Scan and redact Sensitive Data

Once you’ve started storing Sensitive Data in your HubSpot account, Super Admins can scan your account to view a list of activities that may contain Sensitive Data. Then, you can review the data and permanently remove it from the account.

Being able to review and remove this data, can help maintain data hygiene and reduce compliance risks. For example, if a customer accidentally emails their credit card or ID information, you can review and remove those details.

Before you get started

Before you begin working with this feature, make sure to fully understand what steps should be taken ahead of time, as well as the limitations of the feature and potential consequences of using it. 

Understand requirements

Understand limitations & considerations

• You can scan information from the last 60 days.
• You can scan an account once every 30 days. 

Scan for Sensitive Data

If you're a Super Admin and Sensitive Data is turned on in your account, you can scan your account to detect Sensitive Data in activities from the last 60 days.

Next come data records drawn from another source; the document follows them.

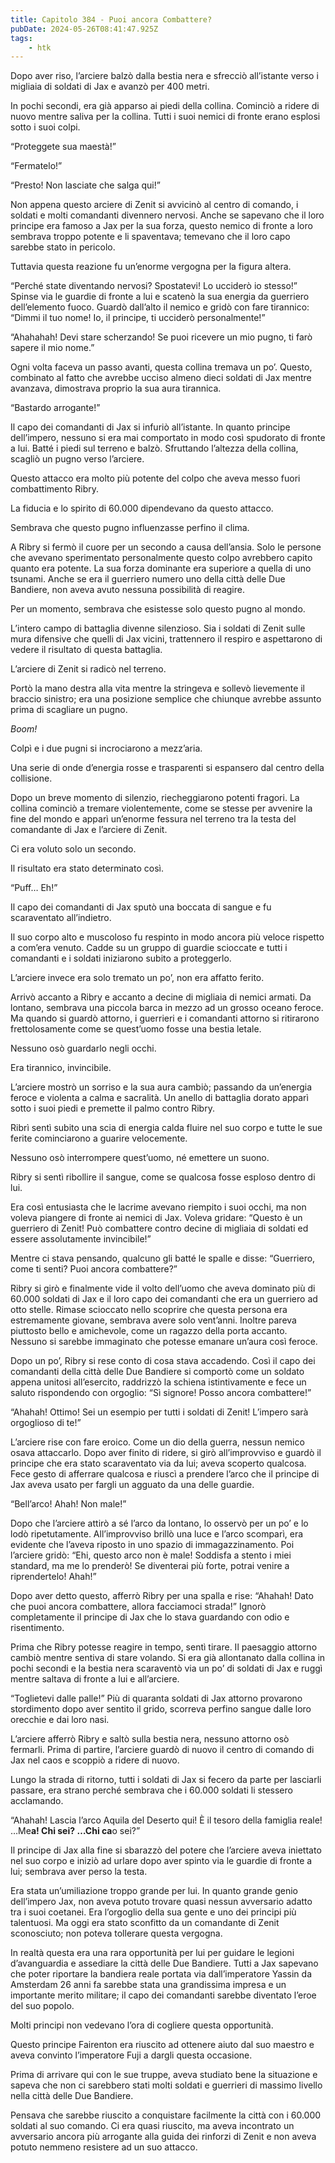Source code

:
 ```yaml
---
title: Capitolo 384 - Puoi ancora Combattere?
pubDate: 2024-05-26T08:41:47.925Z
tags:
    - htk
---
```


Dopo aver riso, l’arciere balzò dalla bestia nera e sfrecciò all’istante verso i migliaia di soldati di Jax e avanzò per 400 metri.

In pochi secondi, era già apparso ai piedi della collina. Cominciò a ridere di nuovo mentre saliva per la collina. Tutti i suoi nemici di fronte erano esplosi sotto i suoi colpi.

“Proteggete sua maestà!”

“Fermatelo!”

“Presto! Non lasciate che salga qui!”

Non appena questo arciere di Zenit si avvicinò al centro di comando, i soldati e molti comandanti divennero nervosi. Anche se sapevano che il loro principe era famoso a Jax per la sua forza, questo nemico di fronte a loro sembrava troppo potente e li spaventava; temevano che il loro capo sarebbe stato in pericolo.

Tuttavia questa reazione fu un’enorme vergogna per la figura altera.

“Perché state diventando nervosi? Spostatevi! Lo ucciderò io stesso!” Spinse via le guardie di fronte a lui e scatenò la sua energia da guerriero dell’elemento fuoco. Guardò dall’alto il nemico e gridò con fare tirannico: “Dimmi il tuo nome! Io, il principe, ti ucciderò personalmente!”

“Ahahahah! Devi stare scherzando! Se puoi ricevere un mio pugno, ti farò sapere il mio nome.”

Ogni volta faceva un passo avanti, questa collina tremava un po’. Questo, combinato al fatto che avrebbe ucciso almeno dieci soldati di Jax mentre avanzava, dimostrava proprio la sua aura tirannica.

“Bastardo arrogante!”

Il capo dei comandanti di Jax si infuriò all’istante. In quanto principe dell’impero, nessuno si era mai comportato in modo così spudorato di fronte a lui. Batté i piedi sul terreno e balzò. Sfruttando l’altezza della collina, scagliò un pugno verso l’arciere.

Questo attacco era molto più potente del colpo che aveva messo fuori combattimento Ribry.

La fiducia e lo spirito di 60.000 dipendevano da questo attacco.

Sembrava che questo pugno influenzasse perfino il clima.

A Ribry si fermò il cuore per un secondo a causa dell’ansia. Solo le persone che avevano sperimentato personalmente questo colpo avrebbero capito quanto era potente. La sua forza dominante era superiore a quella di uno tsunami. Anche se era il guerriero numero uno della città delle Due Bandiere, non aveva avuto nessuna possibilità di reagire.

Per un momento, sembrava che esistesse solo questo pugno al mondo.

L’intero campo di battaglia divenne silenzioso. Sia i soldati di Zenit sulle mura difensive che quelli di Jax vicini, trattennero il respiro e aspettarono di vedere il risultato di questa battaglia.

L’arciere di Zenit si radicò nel terreno.

Portò la mano destra alla vita mentre la stringeva e sollevò lievemente il braccio sinistro; era una posizione semplice che chiunque avrebbe assunto prima di scagliare un pugno.

<em>Boom!</em>

Colpì e i due pugni si incrociarono a mezz’aria.

Una serie di onde d’energia rosse e trasparenti si espansero dal centro della collisione.

Dopo un breve momento di silenzio, riecheggiarono potenti fragori. La collina cominciò a tremare violentemente, come se stesse per avvenire la fine del mondo e apparì un’enorme fessura nel terreno tra la testa del comandante di Jax e l’arciere di Zenit.

Ci era voluto solo un secondo.

Il risultato era stato determinato così.

“Puff… Eh!”

Il capo dei comandanti di Jax sputò una boccata di sangue e fu scaraventato all’indietro.

Il suo corpo alto e muscoloso fu respinto in modo ancora più veloce rispetto a com’era venuto. Cadde su un gruppo di guardie scioccate e tutti i comandanti e i soldati iniziarono subito a proteggerlo.

L’arciere invece era solo tremato un po’, non era affatto ferito.

Arrivò accanto a Ribry e accanto a decine di migliaia di nemici armati. Da lontano, sembrava una piccola barca in mezzo ad un grosso oceano feroce. Ma quando si guardò attorno, i guerrieri e i comandanti attorno si ritirarono frettolosamente come se quest’uomo fosse una bestia letale.

Nessuno osò guardarlo negli occhi.

Era tirannico, invincibile.

L’arciere mostrò un sorriso e la sua aura cambiò; passando da un’energia feroce e violenta a calma e sacralità. Un anello di battaglia dorato apparì sotto i suoi piedi e premette il palmo contro Ribry.

Ribrì sentì subito una scia di energia calda fluire nel suo corpo e tutte le sue ferite cominciarono a guarire velocemente.

Nessuno osò interrompere quest’uomo, né emettere un suono.

Ribry si sentì ribollire il sangue, come se qualcosa fosse esploso dentro di lui.

Era così entusiasta che le lacrime avevano riempito i suoi occhi, ma non voleva piangere di fronte ai nemici di Jax. Voleva gridare: “Questo è un guerriero di Zenit! Può combattere contro decine di migliaia di soldati ed essere assolutamente invincibile!”

Mentre ci stava pensando, qualcuno gli batté le spalle e disse: “Guerriero, come ti senti? Puoi ancora combattere?”


Ribry si girò e finalmente vide il volto dell’uomo che aveva dominato più di 60.000 soldati di Jax e il loro capo dei comandanti che era un guerriero ad otto stelle. Rimase scioccato nello scoprire che questa persona era estremamente giovane, sembrava avere solo vent’anni. Inoltre pareva piuttosto bello e amichevole, come un ragazzo della porta accanto. Nessuno si sarebbe immaginato che potesse emanare un’aura così feroce.

Dopo un po’, Ribry si rese conto di cosa stava accadendo. Così il capo dei comandanti della città delle Due Bandiere si comportò come un soldato appena unitosi all’esercito, raddrizzò la schiena istintivamente e fece un saluto rispondendo con orgoglio: “Sì signore! Posso ancora combattere!”

“Ahahah! Ottimo! Sei un esempio per tutti i soldati di Zenit! L’impero sarà orgoglioso di te!”

L’arciere rise con fare eroico. Come un dio della guerra, nessun nemico osava attaccarlo. Dopo aver finito di ridere, si girò all’improvviso e guardò il principe che era stato scaraventato via da lui; aveva scoperto qualcosa. Fece gesto di afferrare qualcosa e riuscì a prendere l’arco che il principe di Jax aveva usato per fargli un agguato da una delle guardie.

“Bell’arco! Ahah! Non male!”

Dopo che l’arciere attirò a sé l’arco da lontano, lo osservò per un po’ e lo lodò ripetutamente. All’improvviso brillò una luce e l’arco scomparì, era evidente che l’aveva riposto in uno spazio di immagazzinamento. Poi l’arciere gridò: “Ehi, questo arco non è male! Soddisfa a stento i miei standard, ma me lo prenderò! Se diventerai più forte, potrai venire a riprendertelo! Ahah!”

Dopo aver detto questo, afferrò Ribry per una spalla e rise: “Ahahah! Dato che puoi ancora combattere, allora facciamoci strada!” Ignorò completamente il principe di Jax che lo stava guardando con odio e risentimento.

Prima che Ribry potesse reagire in tempo, sentì tirare. Il paesaggio attorno cambiò mentre sentiva di stare volando. Si era già allontanato dalla collina in pochi secondi e la bestia nera scaraventò via un po’ di soldati di Jax e ruggì mentre saltava di fronte a lui e all’arciere.

“Toglietevi dalle palle!” Più di quaranta soldati di Jax attorno provarono stordimento dopo aver sentito il grido, scorreva perfino sangue dalle loro orecchie e dai loro nasi.

L’arciere afferrò Ribry e saltò sulla bestia nera, nessuno attorno osò fermarli. Prima di partire, l’arciere guardò di nuovo il centro di comando di Jax nel caos e scoppiò a ridere di nuovo.

Lungo la strada di ritorno, tutti i soldati di Jax si fecero da parte per lasciarli passare, era strano perché sembrava che i 60.000 soldati li stessero acclamando.

“Ahahah! Lascia l’arco Aquila del Deserto qui! È il tesoro della famiglia reale! …Me**a! Chi sei? …Chi ca**o sei?”

Il principe di Jax alla fine si sbarazzò del potere che l’arciere aveva iniettato nel suo corpo e iniziò ad urlare dopo aver spinto via le guardie di fronte a lui; sembrava aver perso la testa.

Era stata un’umiliazione troppo grande per lui. In quanto grande genio dell’impero Jax, non aveva potuto trovare quasi nessun avversario adatto tra i suoi coetanei. Era l’orgoglio della sua gente e uno dei principi più talentuosi. Ma oggi era stato sconfitto da un comandante di Zenit sconosciuto; non poteva tollerare questa vergogna.

In realtà questa era una rara opportunità per lui per guidare le legioni d’avanguardia e assediare la città delle Due Bandiere. Tutti a Jax sapevano che poter riportare la bandiera reale portata via dall’imperatore Yassin da Amsterdam 26 anni fa sarebbe stata una grandissima impresa e un importante merito militare; il capo dei comandanti sarebbe diventato l’eroe del suo popolo.

Molti principi non vedevano l’ora di cogliere questa opportunità.

Questo principe Fairenton era riuscito ad ottenere aiuto dal suo maestro e aveva convinto l’imperatore Fuji a dargli questa occasione.

Prima di arrivare qui con le sue truppe, aveva studiato bene la situazione e sapeva che non ci sarebbero stati molti soldati e guerrieri di massimo livello nella città delle Due Bandiere.

Pensava che sarebbe riuscito a conquistare facilmente la città con i 60.000 soldati al suo comando. Ci era quasi riuscito, ma aveva incontrato un avversario ancora più arrogante alla guida dei rinforzi di Zenit e non aveva potuto nemmeno resistere ad un suo attacco.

1. In your HubSpot account, click the settings settings icon in the top navigation bar.
2. In the left sidebar menu, navigate to Security.
3. Navigate to the Sensitive Data tab. 
4. In the Sensitive Data Scan section, click Start scan. If you've done a scan before, click Scan again.
   
   
5. In the right panel, select the checkboxes next to the types of data you want to scan. 
6. In the Exclude keywords from your scan section, enter any keywords you'd like to exclude. Press Enter after each keyword to add it.
7. In the bottom right, click Next. 
8. Review the information and select the checkbox to agree. 
9. Click Start scan. 

Once the scan starts, there will be a Scan in progress banner in the Sensitive Data Scan section. You'll receive an email when the results are ready.

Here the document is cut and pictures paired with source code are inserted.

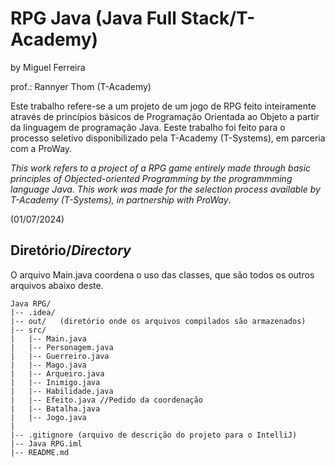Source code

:# RPG Java (Java Full Stack/T-Academy)
by Miguel Ferreira

prof.: Rannyer Thom (T-Academy)

Este trabalho refere-se a um projeto de um jogo de RPG feito inteiramente através de princípios básicos de Programação Orientada ao Objeto a partir da linguagem de programação Java. Eeste trabalho foi feito para o processo seletivo disponibilizado pela T-Academy (T-Systems), em parceria com a ProWay.

*This work refers to a project of a RPG game entirely made through basic principles of Objected-oriented Programming by the programmming language Java. This work was made for the selection process available by T-Academy (T-Systems), in partnership with ProWay*.

(01/07/2024)

## Diretório/*Directory*

O arquivo Main.java coordena o uso das classes, que são todos os outros arquivos abaixo deste.

```
Java RPG/  
|-- .idea/
|-- out/   (diretório onde os arquivos compilados são armazenados)
|-- src/
|   |-- Main.java
|   |-- Personagem.java
|   |-- Guerreiro.java
|   |-- Mago.java
|   |-- Arqueiro.java
|   |-- Inimigo.java
|   |-- Habilidade.java
|   |-- Efeito.java //Pedido da coordenação
|   |-- Batalha.java
|   |-- Jogo.java
|
|-- .gitignore (arquivo de descrição do projeto para o IntelliJ)
|-- Java RPG.iml   
|-- README.md   
```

Review your Sensitive Data scan

If you're a Super Admin, once you've scanned your account, you can review your results and remove Sensitive Data from your account. All of the actions you take will be recorded in your audit logs.

1. In your HubSpot account, click the settings settings icon in the top navigation bar.
2. In the left sidebar menu, navigate to Security.
3. Navigate to the Sensitive Data tab. 
4. In the Sensitive Data Scan section, click View results.
5. Click the dropdowns a the top to filter by Activity type, Data type, and Status. To filter by record name, enter record names in the searchIcon search bar.
6. To review an activity, hover over the activity and click View details.
7. In the right panel, review the data. Click View activity to view the full activity details.
   • After reviewing, if you decide you don't need to redact the information, select the Mark as non-sensitive checkbox.
     • Click Next.
     • Click Next again.
     • Click Confirm.
   • After reviewing, if you decide you want to remove this information from your account, click Next.
     • Select the checkbox next to the value you want to remove, and click Next.
     • Click Confirm. 

Once information has been redacted, it'll be replaced with generic language. For example, a specific account number will be replaced with "REDACTED-ACCOUNT-NUMBER."